BEGIN DATASET RECORDS

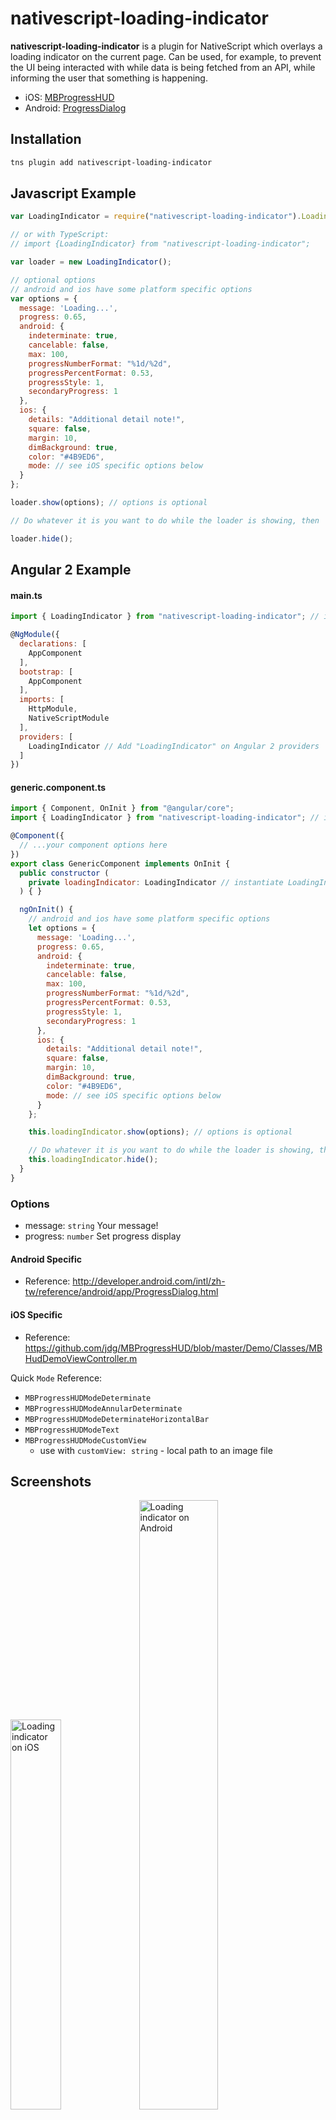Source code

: # nativescript-loading-indicator

**nativescript-loading-indicator** is a plugin for NativeScript which overlays a loading indicator on the current page. Can be used, for example, to prevent the UI being interacted with while data is being fetched from an API, while informing the user that something is happening.

* iOS: [MBProgressHUD](https://github.com/jdg/MBProgressHUD)
* Android: [ProgressDialog](http://developer.android.com/reference/android/app/ProgressDialog.html)


## Installation

```bash
tns plugin add nativescript-loading-indicator
```

## Javascript Example

```js
var LoadingIndicator = require("nativescript-loading-indicator").LoadingIndicator;

// or with TypeScript:
// import {LoadingIndicator} from "nativescript-loading-indicator";

var loader = new LoadingIndicator();

// optional options
// android and ios have some platform specific options
var options = {
  message: 'Loading...',
  progress: 0.65,
  android: {
    indeterminate: true,
    cancelable: false,
    max: 100,
    progressNumberFormat: "%1d/%2d",
    progressPercentFormat: 0.53,
    progressStyle: 1,
    secondaryProgress: 1
  },
  ios: {
    details: "Additional detail note!",
    square: false,
    margin: 10,
    dimBackground: true,
    color: "#4B9ED6",
    mode: // see iOS specific options below
  }
};

loader.show(options); // options is optional

// Do whatever it is you want to do while the loader is showing, then

loader.hide();
```

##  Angular 2 Example

#### main.ts
```js
import { LoadingIndicator } from "nativescript-loading-indicator"; // import Loading inidicator here

@NgModule({
  declarations: [
    AppComponent
  ],
  bootstrap: [
    AppComponent
  ],
  imports: [
    HttpModule,
    NativeScriptModule
  ],
  providers: [
    LoadingIndicator // Add "LoadingIndicator" on Angular 2 providers
  ]
})
```

#### generic.component.ts
```js
import { Component, OnInit } from "@angular/core";
import { LoadingIndicator } from "nativescript-loading-indicator"; // import LoadingIndicatior here

@Component({
  // ...your component options here
})
export class GenericComponent implements OnInit {
  public constructor (
    private loadingIndicator: LoadingIndicator // instantiate LoadingIndicatior on constructor
  ) { }

  ngOnInit() {
    // android and ios have some platform specific options
    let options = {
      message: 'Loading...',
      progress: 0.65,
      android: {
        indeterminate: true,
        cancelable: false,
        max: 100,
        progressNumberFormat: "%1d/%2d",
        progressPercentFormat: 0.53,
        progressStyle: 1,
        secondaryProgress: 1
      },
      ios: {
        details: "Additional detail note!",
        square: false,
        margin: 10,
        dimBackground: true,
        color: "#4B9ED6",
        mode: // see iOS specific options below
      }
    };

    this.loadingIndicator.show(options); // options is optional

    // Do whatever it is you want to do while the loader is showing, then
    this.loadingIndicator.hide();
  }
}
```

### Options

* message: `string` Your message!
* progress: `number` Set progress display

#### Android Specific

* Reference: http://developer.android.com/intl/zh-tw/reference/android/app/ProgressDialog.html

#### iOS Specific

* Reference: https://github.com/jdg/MBProgressHUD/blob/master/Demo/Classes/MBHudDemoViewController.m

Quick `Mode` Reference:

* `MBProgressHUDModeDeterminate`
* `MBProgressHUDModeAnnularDeterminate`
* `MBProgressHUDModeDeterminateHorizontalBar`
* `MBProgressHUDModeText`
* `MBProgressHUDModeCustomView`
  * use with `customView: string` - local path to an image file


## Screenshots

<img width="40%" src="screenshots/ios.png" alt="Loading indicator on iOS" float="left">

<img width="50%" src="screenshots/android.png" alt="Loading indicator on Android" float="left">
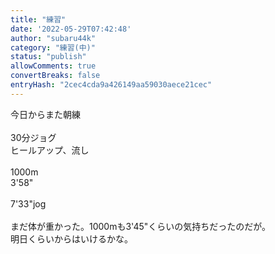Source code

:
 ```yaml
---
title: "練習"
date: '2022-05-29T07:42:48'
author: "subaru44k"
category: "練習(中)"
status: "publish"
allowComments: true
convertBreaks: false
entryHash: "2cec4cda9a426149aa59030aece21cec"
---
```

今日からまた朝練<br>
<br>
30分ジョグ<br>
ヒールアップ、流し<br>
<br>
1000m<br>
3'58"<br>
<br>
7'33"jog<br>
<br>
まだ体が重かった。1000mも3'45"くらいの気持ちだったのだが。<br>
明日くらいからはいけるかな。
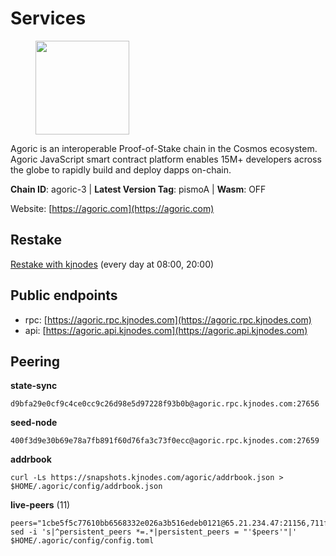 # Services

<figure><img src="https://raw.githubusercontent.com/kj89/testnet_manuals/main/pingpub/logos/agoric.png" width="150" alt=""><figcaption></figcaption></figure>

Agoric is an interoperable Proof-of-Stake chain in the Cosmos ecosystem.  Agoric JavaScript smart contract platform enables 15M+ developers across the  globe to rapidly build and deploy dapps on-chain.

**Chain ID**: agoric-3 | **Latest Version Tag**: pismoA | **Wasm**: OFF

Website: [https://agoric.com](https://agoric.com)

## Restake

[Restake with kjnodes](https://restake.app/agoric/agoricvaloper1ku5sm2twlsywdrp4wz3kfwgyrtqtp0lpr3nvk8) (every day at 08:00, 20:00)
## Public endpoints

* rpc: [https://agoric.rpc.kjnodes.com](https://agoric.rpc.kjnodes.com)
* api: [https://agoric.api.kjnodes.com](https://agoric.api.kjnodes.com)

## Peering

**state-sync**

```
d9bfa29e0cf9c4ce0cc9c26d98e5d97228f93b0b@agoric.rpc.kjnodes.com:27656
```

**seed-node**

```
400f3d9e30b69e78a7fb891f60d76fa3c73f0ecc@agoric.rpc.kjnodes.com:27659
```

**addrbook**
```
curl -Ls https://snapshots.kjnodes.com/agoric/addrbook.json > $HOME/.agoric/config/addrbook.json
```

**live-peers** (11)
```
peers="1cbe5f5c77610bb6568332e026a3b516edeb0121@65.21.234.47:21156,711f6f36a6ec3924b6d721de6adce604092e59f2@116.202.226.169:26656,e759de7a872eff293ab1316a0745eb5fdd5614f3@88.217.142.187:26656,576e4e90b785fb16c129a0141b57342e51fd61b4@193.176.85.156:26656,cef26a8de3aa31f1f4e63898b38667b0816f35d3@14.224.155.176:26656,1c9a5b1d34b9e6f184b2dcb18ed068cf0c282e50@51.79.98.163:26656,80e8d307c7b1e7027645a0054ba3e08addfa83b2@88.99.217.85:26656,c2a993a5c8905ee1be929352654b6a49ecf0726a@195.3.222.163:26656,3445f4b73fdc63a1bf78c638afb122f69cb0bd4a@157.90.208.234:26656,15f63de308337b66d8918ffaa74c6e956991bee9@138.201.120.161:28357,d9bfa29e0cf9c4ce0cc9c26d98e5d97228f93b0b@144.76.163.233:27656"
sed -i 's|^persistent_peers *=.*|persistent_peers = "'$peers'"|' $HOME/.agoric/config/config.toml
```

END DATASET RECORDS

TASK STATEMENT » Pictures are to be omitted; otherwise, write out the data exactly as it appears.

RESULT OF THIS EXERCISE »
Source code

: # nativescript-loading-indicator

**nativescript-loading-indicator** is a plugin for NativeScript which overlays a loading indicator on the current page. Can be used, for example, to prevent the UI being interacted with while data is being fetched from an API, while informing the user that something is happening.

* iOS: [MBProgressHUD](https://github.com/jdg/MBProgressHUD)
* Android: [ProgressDialog](http://developer.android.com/reference/android/app/ProgressDialog.html)


## Installation

```bash
tns plugin add nativescript-loading-indicator
```

## Javascript Example

```js
var LoadingIndicator = require("nativescript-loading-indicator").LoadingIndicator;

// or with TypeScript:
// import {LoadingIndicator} from "nativescript-loading-indicator";

var loader = new LoadingIndicator();

// optional options
// android and ios have some platform specific options
var options = {
  message: 'Loading...',
  progress: 0.65,
  android: {
    indeterminate: true,
    cancelable: false,
    max: 100,
    progressNumberFormat: "%1d/%2d",
    progressPercentFormat: 0.53,
    progressStyle: 1,
    secondaryProgress: 1
  },
  ios: {
    details: "Additional detail note!",
    square: false,
    margin: 10,
    dimBackground: true,
    color: "#4B9ED6",
    mode: // see iOS specific options below
  }
};

loader.show(options); // options is optional

// Do whatever it is you want to do while the loader is showing, then

loader.hide();
```

##  Angular 2 Example

#### main.ts
```js
import { LoadingIndicator } from "nativescript-loading-indicator"; // import Loading inidicator here

@NgModule({
  declarations: [
    AppComponent
  ],
  bootstrap: [
    AppComponent
  ],
  imports: [
    HttpModule,
    NativeScriptModule
  ],
  providers: [
    LoadingIndicator // Add "LoadingIndicator" on Angular 2 providers
  ]
})
```

#### generic.component.ts
```js
import { Component, OnInit } from "@angular/core";
import { LoadingIndicator } from "nativescript-loading-indicator"; // import LoadingIndicatior here

@Component({
  // ...your component options here
})
export class GenericComponent implements OnInit {
  public constructor (
    private loadingIndicator: LoadingIndicator // instantiate LoadingIndicatior on constructor
  ) { }

  ngOnInit() {
    // android and ios have some platform specific options
    let options = {
      message: 'Loading...',
      progress: 0.65,
      android: {
        indeterminate: true,
        cancelable: false,
        max: 100,
        progressNumberFormat: "%1d/%2d",
        progressPercentFormat: 0.53,
        progressStyle: 1,
        secondaryProgress: 1
      },
      ios: {
        details: "Additional detail note!",
        square: false,
        margin: 10,
        dimBackground: true,
        color: "#4B9ED6",
        mode: // see iOS specific options below
      }
    };

    this.loadingIndicator.show(options); // options is optional

    // Do whatever it is you want to do while the loader is showing, then
    this.loadingIndicator.hide();
  }
}
```

### Options

* message: `string` Your message!
* progress: `number` Set progress display

#### Android Specific

* Reference: http://developer.android.com/intl/zh-tw/reference/android/app/ProgressDialog.html

#### iOS Specific

* Reference: https://github.com/jdg/MBProgressHUD/blob/master/Demo/Classes/MBHudDemoViewController.m

Quick `Mode` Reference:

* `MBProgressHUDModeDeterminate`
* `MBProgressHUDModeAnnularDeterminate`
* `MBProgressHUDModeDeterminateHorizontalBar`
* `MBProgressHUDModeText`
* `MBProgressHUDModeCustomView`
  * use with `customView: string` - local path to an image file


## Screenshots

<img width="40%" src="screenshots/ios.png" alt="Loading indicator on iOS" float="left">

<img width="50%" src="screenshots/android.png" alt="Loading indicator on Android" float="left">
Source code

:
 ```yaml
---
title: "練習"
date: '2022-05-29T07:42:48'
author: "subaru44k"
category: "練習(中)"
status: "publish"
allowComments: true
convertBreaks: false
entryHash: "2cec4cda9a426149aa59030aece21cec"
---
```

今日からまた朝練<br>
<br>
30分ジョグ<br>
ヒールアップ、流し<br>
<br>
1000m<br>
3'58"<br>
<br>
7'33"jog<br>
<br>
まだ体が重かった。1000mも3'45"くらいの気持ちだったのだが。<br>
明日くらいからはいけるかな。
 # Services

<figure><img src="https://raw.githubusercontent.com/kj89/testnet_manuals/main/pingpub/logos/agoric.png" width="150" alt=""><figcaption></figcaption></figure>

Agoric is an interoperable Proof-of-Stake chain in the Cosmos ecosystem.  Agoric JavaScript smart contract platform enables 15M+ developers across the  globe to rapidly build and deploy dapps on-chain.

**Chain ID**: agoric-3 | **Latest Version Tag**: pismoA | **Wasm**: OFF

Website: [https://agoric.com](https://agoric.com)

## Restake

[Restake with kjnodes](https://restake.app/agoric/agoricvaloper1ku5sm2twlsywdrp4wz3kfwgyrtqtp0lpr3nvk8) (every day at 08:00, 20:00)
## Public endpoints

* rpc: [https://agoric.rpc.kjnodes.com](https://agoric.rpc.kjnodes.com)
* api: [https://agoric.api.kjnodes.com](https://agoric.api.kjnodes.com)

## Peering

**state-sync**

```
d9bfa29e0cf9c4ce0cc9c26d98e5d97228f93b0b@agoric.rpc.kjnodes.com:27656
```

**seed-node**

```
400f3d9e30b69e78a7fb891f60d76fa3c73f0ecc@agoric.rpc.kjnodes.com:27659
```

**addrbook**
```
curl -Ls https://snapshots.kjnodes.com/agoric/addrbook.json > $HOME/.agoric/config/addrbook.json
```

**live-peers** (11)
```
peers="1cbe5f5c77610bb6568332e026a3b516edeb0121@65.21.234.47:21156,711f6f36a6ec3924b6d721de6adce604092e59f2@116.202.226.169:26656,e759de7a872eff293ab1316a0745eb5fdd5614f3@88.217.142.187:26656,576e4e90b785fb16c129a0141b57342e51fd61b4@193.176.85.156:26656,cef26a8de3aa31f1f4e63898b38667b0816f35d3@14.224.155.176:26656,1c9a5b1d34b9e6f184b2dcb18ed068cf0c282e50@51.79.98.163:26656,80e8d307c7b1e7027645a0054ba3e08addfa83b2@88.99.217.85:26656,c2a993a5c8905ee1be929352654b6a49ecf0726a@195.3.222.163:26656,3445f4b73fdc63a1bf78c638afb122f69cb0bd4a@157.90.208.234:26656,15f63de308337b66d8918ffaa74c6e956991bee9@138.201.120.161:28357,d9bfa29e0cf9c4ce0cc9c26d98e5d97228f93b0b@144.76.163.233:27656"
sed -i 's|^persistent_peers *=.*|persistent_peers = "'$peers'"|' $HOME/.agoric/config/config.toml
```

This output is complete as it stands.